The viola has long been overshadowed by the slightly smaller violin, and there is significantly less music written specifically for the viola as compared to the violin. Some even may consider the viola to be a more ‘accompanying’ instrument, rather than a solo instrument. However, the viola, with its lower and richer sound, still has a distinct resonance and timbre, and is deserving of a much broader solo repertoire.

Perhaps recognizing that, Latvian composer Pēteris Vasks composed a concerto for viola in 2014/15 and dedicated the work to the distinguished violist Maxim Rysanov. In 2020, the Swedish record label BIS released a recording of this work, featuring Rysanov as both violist and conductor, along with the orchestra Sinfonietta Rīga. The conductor and orchestra also pair the Viola Concerto with Vasks’ Symphony for Strings Balsis (‘Voices’) on the CD.

Much of what Vasks composes is emotionally tense and full of sadness, and the Viola Concerto is no exception. The first movement opens with an eerily quiet and almost fragile performance from the strings, a slowly ascending melody that is punctuated by plucked strings. Rysanov enters playing a slow, mournful melody, as the orchestra slowly grows in volume and intensity. The plucked strings create a pulse or heartbeat in the second movement, as the tension continues to grow, and the viola performs a kind of melancholic dance. The dance becomes more frantic over time, but then turns into a solo performance by Rysanov, with sudden starts and stops, creating an aura of uncertainty. 

The gently flowing third movement gradually turns ominous, as the viola and orchestra perform a kind of dialogue, and the conversation becomes more strained and frantic as the movement progresses. Rysanov brings out the expressive nature of this movement in his lyrical and fluid performance, particularly the extensive solo performance at the end of this movement, which is then joined by the orchestra only to suddenly end, giving way to the solemn adagio of the fourth movement. The first few glimmers of hope appear here, with Rysanov’s melodious viola bringing a kind of calm to conclude the storm of the previous movements. 

The monumental Symphony for Strings Balsis was written in 1991, a particularly turbulent time in Latvia’s history. Though independence was in the process of being restored, the process was tumultuous and even dangerous at times. An uneasy, barely audible string melody is heard at the beginning of the first movement ‘Klusuma balsis’ (or ‘Voices of Silence’). The foreboding stillness slowly begins to expand in a very deliberate, steady melody in the strings, and Sinfonietta Rīga’s performance gives it the sound of a choir’s wordless vocalize. 

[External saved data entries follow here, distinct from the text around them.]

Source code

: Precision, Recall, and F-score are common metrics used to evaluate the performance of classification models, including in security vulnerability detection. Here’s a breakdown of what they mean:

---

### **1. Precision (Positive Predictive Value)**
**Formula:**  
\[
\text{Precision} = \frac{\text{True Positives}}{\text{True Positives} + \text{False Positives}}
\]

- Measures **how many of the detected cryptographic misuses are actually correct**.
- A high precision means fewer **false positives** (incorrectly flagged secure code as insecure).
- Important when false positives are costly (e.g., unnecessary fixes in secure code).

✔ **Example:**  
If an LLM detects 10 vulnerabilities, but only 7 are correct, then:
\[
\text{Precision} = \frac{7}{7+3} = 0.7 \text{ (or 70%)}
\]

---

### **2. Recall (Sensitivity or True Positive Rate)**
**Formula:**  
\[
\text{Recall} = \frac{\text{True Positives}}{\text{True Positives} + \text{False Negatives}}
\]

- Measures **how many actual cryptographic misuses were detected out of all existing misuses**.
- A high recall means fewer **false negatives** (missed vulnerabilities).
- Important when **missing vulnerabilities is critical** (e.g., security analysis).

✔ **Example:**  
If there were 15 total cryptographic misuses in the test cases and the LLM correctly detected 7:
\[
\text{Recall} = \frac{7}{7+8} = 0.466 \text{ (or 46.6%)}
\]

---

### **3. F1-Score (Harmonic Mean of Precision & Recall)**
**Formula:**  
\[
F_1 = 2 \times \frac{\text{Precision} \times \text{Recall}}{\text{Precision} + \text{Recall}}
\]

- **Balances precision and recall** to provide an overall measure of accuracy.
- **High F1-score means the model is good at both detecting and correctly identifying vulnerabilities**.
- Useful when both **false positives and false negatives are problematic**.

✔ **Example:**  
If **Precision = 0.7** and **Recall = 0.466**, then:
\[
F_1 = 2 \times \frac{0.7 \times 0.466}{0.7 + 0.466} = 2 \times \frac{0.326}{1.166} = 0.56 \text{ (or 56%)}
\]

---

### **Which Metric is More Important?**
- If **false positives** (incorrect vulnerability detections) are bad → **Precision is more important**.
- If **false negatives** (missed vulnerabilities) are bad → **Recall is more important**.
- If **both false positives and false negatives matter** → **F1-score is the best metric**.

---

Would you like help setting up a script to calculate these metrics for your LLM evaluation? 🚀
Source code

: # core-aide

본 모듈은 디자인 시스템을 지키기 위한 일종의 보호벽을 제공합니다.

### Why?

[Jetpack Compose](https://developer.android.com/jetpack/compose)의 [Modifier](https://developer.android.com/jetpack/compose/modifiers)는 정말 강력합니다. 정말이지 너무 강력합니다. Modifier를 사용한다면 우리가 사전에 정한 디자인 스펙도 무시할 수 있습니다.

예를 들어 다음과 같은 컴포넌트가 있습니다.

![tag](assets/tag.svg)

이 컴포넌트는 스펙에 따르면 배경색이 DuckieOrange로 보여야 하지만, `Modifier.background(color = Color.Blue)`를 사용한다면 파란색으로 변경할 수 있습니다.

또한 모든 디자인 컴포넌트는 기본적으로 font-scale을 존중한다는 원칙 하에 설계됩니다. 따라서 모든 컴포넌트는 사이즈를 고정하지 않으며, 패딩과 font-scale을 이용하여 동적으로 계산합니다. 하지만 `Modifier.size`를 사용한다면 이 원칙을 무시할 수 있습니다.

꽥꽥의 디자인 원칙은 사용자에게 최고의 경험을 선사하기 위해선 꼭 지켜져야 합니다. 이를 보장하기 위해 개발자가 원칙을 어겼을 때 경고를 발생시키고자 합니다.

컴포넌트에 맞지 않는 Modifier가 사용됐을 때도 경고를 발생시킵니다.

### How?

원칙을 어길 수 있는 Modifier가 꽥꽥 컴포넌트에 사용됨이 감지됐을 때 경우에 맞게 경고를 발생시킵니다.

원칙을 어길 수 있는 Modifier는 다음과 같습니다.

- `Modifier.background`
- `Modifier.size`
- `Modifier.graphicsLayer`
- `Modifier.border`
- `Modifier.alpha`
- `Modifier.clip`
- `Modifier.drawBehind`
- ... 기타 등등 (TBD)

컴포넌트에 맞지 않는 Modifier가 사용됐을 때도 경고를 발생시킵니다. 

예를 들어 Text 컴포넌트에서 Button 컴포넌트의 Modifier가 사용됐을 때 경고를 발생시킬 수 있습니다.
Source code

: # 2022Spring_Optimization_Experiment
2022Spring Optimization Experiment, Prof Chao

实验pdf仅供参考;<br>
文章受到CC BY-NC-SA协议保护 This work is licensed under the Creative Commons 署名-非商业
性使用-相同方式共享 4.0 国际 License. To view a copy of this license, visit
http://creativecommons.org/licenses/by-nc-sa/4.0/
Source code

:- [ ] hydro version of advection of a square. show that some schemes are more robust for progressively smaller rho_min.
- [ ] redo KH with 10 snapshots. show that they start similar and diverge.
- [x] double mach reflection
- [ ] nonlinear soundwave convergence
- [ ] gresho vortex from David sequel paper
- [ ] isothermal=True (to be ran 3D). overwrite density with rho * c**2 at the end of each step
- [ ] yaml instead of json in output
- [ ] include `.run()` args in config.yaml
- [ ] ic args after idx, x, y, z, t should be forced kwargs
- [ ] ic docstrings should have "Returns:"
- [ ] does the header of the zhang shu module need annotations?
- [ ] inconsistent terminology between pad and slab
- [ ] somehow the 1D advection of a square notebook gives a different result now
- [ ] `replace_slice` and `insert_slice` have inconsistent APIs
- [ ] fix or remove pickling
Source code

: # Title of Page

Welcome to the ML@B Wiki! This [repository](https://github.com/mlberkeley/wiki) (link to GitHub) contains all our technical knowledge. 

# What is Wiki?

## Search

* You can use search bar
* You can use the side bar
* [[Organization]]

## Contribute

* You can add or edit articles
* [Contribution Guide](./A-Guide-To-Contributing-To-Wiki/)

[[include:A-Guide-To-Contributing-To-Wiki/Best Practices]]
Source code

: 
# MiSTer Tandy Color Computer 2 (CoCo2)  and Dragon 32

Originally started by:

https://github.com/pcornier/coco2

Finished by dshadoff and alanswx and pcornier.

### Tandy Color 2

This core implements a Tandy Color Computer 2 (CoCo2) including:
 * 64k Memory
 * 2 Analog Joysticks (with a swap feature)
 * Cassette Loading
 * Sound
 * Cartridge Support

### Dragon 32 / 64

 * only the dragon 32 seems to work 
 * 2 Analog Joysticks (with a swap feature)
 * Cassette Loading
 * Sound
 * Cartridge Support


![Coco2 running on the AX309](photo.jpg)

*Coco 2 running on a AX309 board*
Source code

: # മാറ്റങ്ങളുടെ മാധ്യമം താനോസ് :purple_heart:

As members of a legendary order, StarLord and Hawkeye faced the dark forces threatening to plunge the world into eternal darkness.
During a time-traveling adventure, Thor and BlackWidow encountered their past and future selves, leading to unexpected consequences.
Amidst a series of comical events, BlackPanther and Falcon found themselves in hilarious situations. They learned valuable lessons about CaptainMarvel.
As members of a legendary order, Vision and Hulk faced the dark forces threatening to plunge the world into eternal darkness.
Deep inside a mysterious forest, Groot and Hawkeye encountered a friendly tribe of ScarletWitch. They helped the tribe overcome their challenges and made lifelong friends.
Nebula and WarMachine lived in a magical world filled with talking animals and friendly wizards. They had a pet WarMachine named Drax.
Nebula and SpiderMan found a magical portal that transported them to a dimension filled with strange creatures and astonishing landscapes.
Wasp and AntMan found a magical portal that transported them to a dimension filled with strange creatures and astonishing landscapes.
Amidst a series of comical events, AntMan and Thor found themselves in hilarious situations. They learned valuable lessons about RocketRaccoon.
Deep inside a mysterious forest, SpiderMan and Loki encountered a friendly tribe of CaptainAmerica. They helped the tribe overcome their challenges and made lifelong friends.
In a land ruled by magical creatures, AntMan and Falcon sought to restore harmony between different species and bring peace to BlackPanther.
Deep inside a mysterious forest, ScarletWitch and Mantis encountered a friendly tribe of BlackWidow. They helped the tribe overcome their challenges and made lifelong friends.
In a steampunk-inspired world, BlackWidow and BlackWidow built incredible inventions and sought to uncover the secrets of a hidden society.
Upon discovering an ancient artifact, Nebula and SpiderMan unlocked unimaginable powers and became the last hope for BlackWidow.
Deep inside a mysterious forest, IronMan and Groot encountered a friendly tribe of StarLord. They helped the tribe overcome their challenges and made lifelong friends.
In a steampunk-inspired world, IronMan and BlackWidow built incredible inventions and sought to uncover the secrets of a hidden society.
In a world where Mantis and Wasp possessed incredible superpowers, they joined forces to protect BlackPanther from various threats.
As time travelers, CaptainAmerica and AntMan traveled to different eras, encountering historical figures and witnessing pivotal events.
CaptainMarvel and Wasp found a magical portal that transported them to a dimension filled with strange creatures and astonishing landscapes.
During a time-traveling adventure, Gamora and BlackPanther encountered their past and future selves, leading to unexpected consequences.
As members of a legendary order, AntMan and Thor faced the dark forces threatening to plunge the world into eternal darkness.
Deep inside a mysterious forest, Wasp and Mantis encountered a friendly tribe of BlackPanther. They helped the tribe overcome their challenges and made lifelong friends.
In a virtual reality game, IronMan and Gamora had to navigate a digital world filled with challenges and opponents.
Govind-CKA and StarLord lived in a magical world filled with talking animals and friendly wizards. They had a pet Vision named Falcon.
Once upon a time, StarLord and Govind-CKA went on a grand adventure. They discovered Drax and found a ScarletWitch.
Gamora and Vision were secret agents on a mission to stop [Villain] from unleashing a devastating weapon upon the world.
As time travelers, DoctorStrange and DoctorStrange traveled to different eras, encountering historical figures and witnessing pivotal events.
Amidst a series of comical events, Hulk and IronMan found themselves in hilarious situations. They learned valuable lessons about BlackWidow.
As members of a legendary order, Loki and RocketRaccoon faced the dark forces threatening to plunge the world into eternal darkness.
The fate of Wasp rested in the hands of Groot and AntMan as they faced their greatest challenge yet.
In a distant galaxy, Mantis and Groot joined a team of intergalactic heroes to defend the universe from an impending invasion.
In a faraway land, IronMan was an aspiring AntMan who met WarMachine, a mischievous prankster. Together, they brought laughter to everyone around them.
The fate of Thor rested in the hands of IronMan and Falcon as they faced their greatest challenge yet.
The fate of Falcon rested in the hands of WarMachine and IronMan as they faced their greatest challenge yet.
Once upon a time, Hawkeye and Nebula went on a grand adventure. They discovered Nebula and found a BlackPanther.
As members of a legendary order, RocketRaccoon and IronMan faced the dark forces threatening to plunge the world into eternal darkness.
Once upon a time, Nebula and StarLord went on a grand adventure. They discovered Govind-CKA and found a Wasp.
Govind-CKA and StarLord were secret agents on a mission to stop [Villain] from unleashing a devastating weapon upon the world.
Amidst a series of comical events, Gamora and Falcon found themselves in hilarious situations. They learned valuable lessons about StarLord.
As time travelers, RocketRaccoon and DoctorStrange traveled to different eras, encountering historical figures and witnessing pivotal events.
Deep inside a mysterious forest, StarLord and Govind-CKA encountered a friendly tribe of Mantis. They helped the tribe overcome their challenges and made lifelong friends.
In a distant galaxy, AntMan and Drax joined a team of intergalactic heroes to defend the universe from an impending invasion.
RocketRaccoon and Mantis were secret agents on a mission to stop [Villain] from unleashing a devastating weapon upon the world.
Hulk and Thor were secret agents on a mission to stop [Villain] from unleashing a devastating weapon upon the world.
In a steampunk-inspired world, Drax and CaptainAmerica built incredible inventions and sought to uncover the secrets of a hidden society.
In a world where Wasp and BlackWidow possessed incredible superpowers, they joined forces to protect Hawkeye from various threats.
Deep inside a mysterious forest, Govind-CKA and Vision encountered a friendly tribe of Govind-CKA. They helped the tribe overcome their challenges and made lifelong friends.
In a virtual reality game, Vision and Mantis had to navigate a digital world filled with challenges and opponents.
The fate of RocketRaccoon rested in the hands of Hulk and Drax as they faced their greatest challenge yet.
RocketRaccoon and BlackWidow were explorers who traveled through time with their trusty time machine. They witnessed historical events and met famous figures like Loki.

Themes of nature, an oft-used motif in Vasks’ music, can be heard in the second movement – ‘Dzīvības balsis’ (or ‘Voices of Life’), which could perhaps be described as the sound of the dawning of a new day, with brief flutters and chirps of sound from the orchestra. The music is very tentative, as if unclear what this new day will bring but begins to swell and become a soaring song, full of life, though it does gradually descend into a kind of cacophony or musical chaos near the end, perhaps indicating the unstable and uncertain environment of that era. That confusion leads to perhaps the most personal of the movements, the third and final – Sirdsapziņu balsis (or ‘Voices of Conscience’), where the strings, often in unison, play a dramatic and piercing melody, turning into discordant waves of sound. It concludes with the similar, almost whispering strings of the introduction, giving the conclusion an almost ephemeral nature.

Over the course of the album, it becomes clear why Pēteris Vasks dedicated the Viola Concerto to Maxim Rysanov, as he displays an innate and keen understanding of not just Vasks’ music, but also the emotions and thoughts behind it all. And not just as a violist, but a conductor as well – Rysanov, along with Sinfonietta Rīga, provide for an inspired performance of Vasks’ Symphony Balsis, giving an interpretation that is both urgent and nuanced, revealing the many layers and textures of the work, one of Vasks’ towering symphonic accomplishments. 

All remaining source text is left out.